## DATASET EXTRACT
::::

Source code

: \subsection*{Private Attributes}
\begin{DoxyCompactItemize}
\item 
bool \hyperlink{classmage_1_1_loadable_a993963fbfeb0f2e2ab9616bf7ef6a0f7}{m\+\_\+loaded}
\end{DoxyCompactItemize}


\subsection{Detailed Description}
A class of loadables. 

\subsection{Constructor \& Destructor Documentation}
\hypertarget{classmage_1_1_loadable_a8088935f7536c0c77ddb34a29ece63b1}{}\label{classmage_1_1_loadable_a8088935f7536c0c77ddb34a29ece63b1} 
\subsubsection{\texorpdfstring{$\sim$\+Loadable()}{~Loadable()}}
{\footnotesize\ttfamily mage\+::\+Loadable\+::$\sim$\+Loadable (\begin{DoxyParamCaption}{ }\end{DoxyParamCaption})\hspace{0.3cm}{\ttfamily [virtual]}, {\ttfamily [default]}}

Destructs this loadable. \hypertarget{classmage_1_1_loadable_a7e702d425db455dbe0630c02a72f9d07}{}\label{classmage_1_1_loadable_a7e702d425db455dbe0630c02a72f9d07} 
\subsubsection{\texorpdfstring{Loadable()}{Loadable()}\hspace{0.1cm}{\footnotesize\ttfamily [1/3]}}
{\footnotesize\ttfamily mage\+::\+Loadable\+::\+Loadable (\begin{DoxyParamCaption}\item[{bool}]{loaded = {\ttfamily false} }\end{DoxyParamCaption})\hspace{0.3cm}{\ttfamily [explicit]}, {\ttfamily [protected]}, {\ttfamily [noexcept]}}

::::

## YOUR TASK
Read through the material above, and whenever a line contains "bool", copy it.

## ANSWER SECTION
bool \hyperlink{classmage_1_1_loadable_a993963fbfeb0f2e2ab9616bf7ef6a0f7}{m\+\_\+loaded}
{\footnotesize\ttfamily mage\+::\+Loadable\+::\+Loadable (\begin{DoxyParamCaption}\item[{bool}]{loaded = {\ttfamily false} }\end{DoxyParamCaption})\hspace{0.3cm}{\ttfamily [explicit]}, {\ttfamily [protected]}, {\ttfamily [noexcept]}}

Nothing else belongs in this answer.